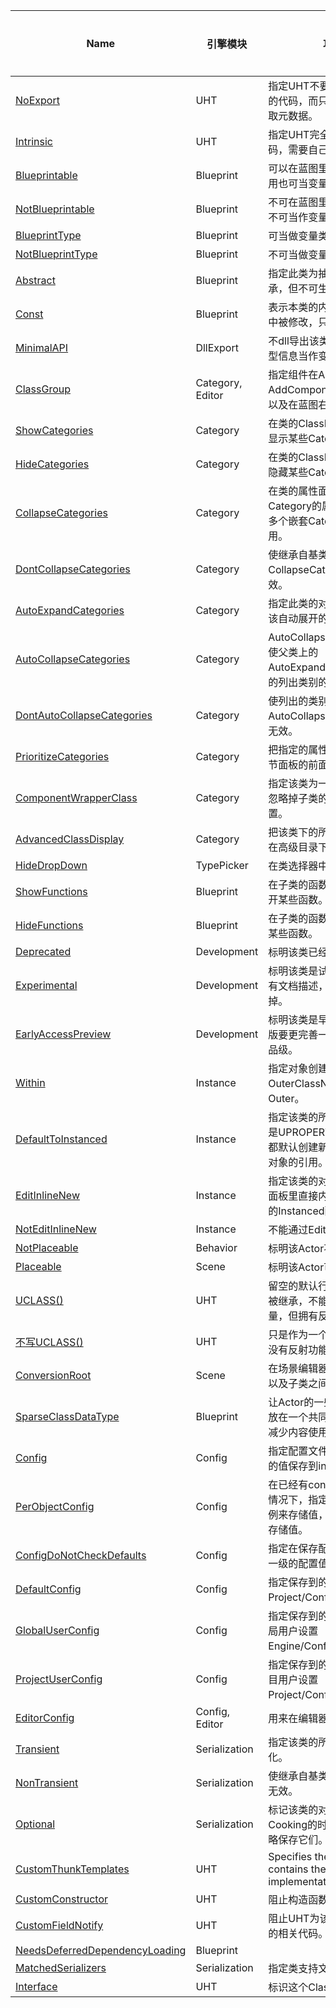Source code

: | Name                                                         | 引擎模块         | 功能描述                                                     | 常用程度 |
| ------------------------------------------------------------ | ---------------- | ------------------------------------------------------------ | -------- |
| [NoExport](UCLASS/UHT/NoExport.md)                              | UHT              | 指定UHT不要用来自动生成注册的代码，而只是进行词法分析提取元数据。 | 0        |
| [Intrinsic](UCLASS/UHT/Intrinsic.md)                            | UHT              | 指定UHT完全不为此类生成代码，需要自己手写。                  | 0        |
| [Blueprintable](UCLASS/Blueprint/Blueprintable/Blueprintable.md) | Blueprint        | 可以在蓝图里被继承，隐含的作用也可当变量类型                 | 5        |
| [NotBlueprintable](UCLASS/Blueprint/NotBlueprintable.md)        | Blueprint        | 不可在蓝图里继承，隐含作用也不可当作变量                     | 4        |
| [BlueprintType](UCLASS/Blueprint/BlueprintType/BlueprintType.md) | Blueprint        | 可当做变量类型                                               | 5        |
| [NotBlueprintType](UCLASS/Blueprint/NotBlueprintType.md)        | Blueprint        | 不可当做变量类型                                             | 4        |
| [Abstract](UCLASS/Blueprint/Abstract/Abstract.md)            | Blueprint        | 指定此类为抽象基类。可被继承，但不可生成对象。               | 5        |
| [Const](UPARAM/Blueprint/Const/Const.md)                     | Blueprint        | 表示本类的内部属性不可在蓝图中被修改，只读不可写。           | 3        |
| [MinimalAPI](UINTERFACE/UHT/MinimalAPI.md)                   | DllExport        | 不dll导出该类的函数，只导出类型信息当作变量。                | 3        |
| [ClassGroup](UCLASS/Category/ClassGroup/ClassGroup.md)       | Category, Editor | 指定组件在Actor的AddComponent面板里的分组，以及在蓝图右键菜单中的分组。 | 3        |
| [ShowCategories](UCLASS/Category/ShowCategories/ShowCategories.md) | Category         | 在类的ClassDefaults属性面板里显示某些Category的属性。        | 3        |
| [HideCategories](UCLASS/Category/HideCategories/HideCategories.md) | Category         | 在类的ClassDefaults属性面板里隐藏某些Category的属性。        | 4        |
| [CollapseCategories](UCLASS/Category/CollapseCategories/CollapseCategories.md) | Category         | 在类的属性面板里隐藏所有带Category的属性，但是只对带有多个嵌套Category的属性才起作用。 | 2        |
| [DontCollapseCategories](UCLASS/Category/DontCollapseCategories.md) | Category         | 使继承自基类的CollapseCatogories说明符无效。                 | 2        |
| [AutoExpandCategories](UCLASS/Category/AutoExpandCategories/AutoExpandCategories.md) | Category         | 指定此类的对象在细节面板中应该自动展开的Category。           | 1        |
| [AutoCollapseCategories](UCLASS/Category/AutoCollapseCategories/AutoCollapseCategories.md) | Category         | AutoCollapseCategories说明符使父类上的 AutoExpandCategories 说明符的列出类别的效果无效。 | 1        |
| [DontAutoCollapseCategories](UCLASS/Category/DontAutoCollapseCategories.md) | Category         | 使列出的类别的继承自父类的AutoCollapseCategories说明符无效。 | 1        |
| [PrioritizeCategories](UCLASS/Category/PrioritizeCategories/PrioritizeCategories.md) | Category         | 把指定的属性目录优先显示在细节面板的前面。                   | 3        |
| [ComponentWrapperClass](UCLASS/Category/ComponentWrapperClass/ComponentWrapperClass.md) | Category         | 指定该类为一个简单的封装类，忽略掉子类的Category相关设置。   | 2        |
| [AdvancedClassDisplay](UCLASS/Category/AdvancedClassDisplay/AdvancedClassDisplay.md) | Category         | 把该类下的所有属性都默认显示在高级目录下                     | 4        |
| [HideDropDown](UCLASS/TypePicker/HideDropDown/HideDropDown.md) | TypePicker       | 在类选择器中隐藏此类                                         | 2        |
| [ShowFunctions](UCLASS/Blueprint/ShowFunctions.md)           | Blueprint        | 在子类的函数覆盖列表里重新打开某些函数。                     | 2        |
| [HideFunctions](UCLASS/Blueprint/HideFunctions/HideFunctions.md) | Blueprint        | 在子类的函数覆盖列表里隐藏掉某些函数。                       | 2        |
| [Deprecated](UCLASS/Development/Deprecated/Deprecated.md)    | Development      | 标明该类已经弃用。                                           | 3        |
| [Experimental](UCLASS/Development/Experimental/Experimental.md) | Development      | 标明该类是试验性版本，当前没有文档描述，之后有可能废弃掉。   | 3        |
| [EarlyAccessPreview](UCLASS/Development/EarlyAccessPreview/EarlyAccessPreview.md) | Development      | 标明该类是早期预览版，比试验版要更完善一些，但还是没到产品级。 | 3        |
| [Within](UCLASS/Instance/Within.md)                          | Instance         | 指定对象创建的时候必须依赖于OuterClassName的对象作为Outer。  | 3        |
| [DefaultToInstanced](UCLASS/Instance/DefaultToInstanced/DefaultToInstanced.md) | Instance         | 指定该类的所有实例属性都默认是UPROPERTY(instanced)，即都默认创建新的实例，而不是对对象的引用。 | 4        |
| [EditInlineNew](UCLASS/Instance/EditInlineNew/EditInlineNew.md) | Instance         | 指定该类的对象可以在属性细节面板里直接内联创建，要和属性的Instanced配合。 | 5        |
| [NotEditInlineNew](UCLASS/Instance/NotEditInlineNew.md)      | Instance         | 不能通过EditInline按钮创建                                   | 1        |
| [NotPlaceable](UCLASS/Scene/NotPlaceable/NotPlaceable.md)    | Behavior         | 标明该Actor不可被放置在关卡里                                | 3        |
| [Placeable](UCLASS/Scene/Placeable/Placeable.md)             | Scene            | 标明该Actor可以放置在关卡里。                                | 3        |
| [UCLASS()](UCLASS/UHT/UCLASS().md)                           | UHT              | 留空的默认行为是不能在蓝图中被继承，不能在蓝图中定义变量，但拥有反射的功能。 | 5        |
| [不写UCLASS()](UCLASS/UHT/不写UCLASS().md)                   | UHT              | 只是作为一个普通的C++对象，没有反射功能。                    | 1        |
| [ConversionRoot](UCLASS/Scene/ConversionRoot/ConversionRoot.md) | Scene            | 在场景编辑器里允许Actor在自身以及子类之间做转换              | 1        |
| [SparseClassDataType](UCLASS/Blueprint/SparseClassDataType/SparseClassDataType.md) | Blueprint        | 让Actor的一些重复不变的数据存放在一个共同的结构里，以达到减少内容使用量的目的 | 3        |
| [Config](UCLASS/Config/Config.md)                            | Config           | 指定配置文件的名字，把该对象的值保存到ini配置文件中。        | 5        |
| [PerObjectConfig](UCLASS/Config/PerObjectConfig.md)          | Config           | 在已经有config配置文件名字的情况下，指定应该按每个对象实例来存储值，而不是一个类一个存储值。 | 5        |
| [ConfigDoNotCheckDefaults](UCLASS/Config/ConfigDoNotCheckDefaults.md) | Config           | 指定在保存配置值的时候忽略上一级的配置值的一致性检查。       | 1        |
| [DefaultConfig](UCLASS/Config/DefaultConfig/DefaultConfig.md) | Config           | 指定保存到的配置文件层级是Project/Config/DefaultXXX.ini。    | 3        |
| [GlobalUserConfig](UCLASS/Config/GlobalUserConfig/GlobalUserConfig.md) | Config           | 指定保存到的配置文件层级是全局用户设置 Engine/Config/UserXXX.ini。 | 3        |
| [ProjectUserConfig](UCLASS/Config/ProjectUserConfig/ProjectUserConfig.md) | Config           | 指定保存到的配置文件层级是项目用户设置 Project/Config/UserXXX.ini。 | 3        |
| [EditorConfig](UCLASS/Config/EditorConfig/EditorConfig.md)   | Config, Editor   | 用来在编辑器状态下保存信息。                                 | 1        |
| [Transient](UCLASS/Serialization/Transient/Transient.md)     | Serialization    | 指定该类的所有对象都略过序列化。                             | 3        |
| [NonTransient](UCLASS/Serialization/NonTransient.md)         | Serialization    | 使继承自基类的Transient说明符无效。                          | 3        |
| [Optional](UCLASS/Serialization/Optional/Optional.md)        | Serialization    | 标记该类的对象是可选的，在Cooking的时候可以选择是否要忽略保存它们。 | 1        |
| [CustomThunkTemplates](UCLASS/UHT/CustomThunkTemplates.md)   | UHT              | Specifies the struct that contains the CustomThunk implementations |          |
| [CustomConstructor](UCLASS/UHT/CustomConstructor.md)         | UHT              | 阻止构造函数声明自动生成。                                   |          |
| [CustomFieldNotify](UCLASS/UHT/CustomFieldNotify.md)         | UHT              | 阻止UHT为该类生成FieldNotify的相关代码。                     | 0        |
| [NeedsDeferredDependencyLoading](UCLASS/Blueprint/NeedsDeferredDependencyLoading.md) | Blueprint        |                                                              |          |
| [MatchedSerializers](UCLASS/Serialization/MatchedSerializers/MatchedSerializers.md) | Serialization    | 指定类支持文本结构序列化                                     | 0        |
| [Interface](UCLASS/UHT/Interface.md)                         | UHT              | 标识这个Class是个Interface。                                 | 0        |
******************************
Please go through the data above and copy each line that has the word "Editor".

| [ClassGroup](UCLASS/Category/ClassGroup/ClassGroup.md)       | Category, Editor | 指定组件在Actor的AddComponent面板里的分组，以及在蓝图右键菜单中的分组。 | 3        |
| [EditorConfig](UCLASS/Config/EditorConfig/EditorConfig.md)   | Config, Editor   | 用来在编辑器状态下保存信息。                                 | 1        |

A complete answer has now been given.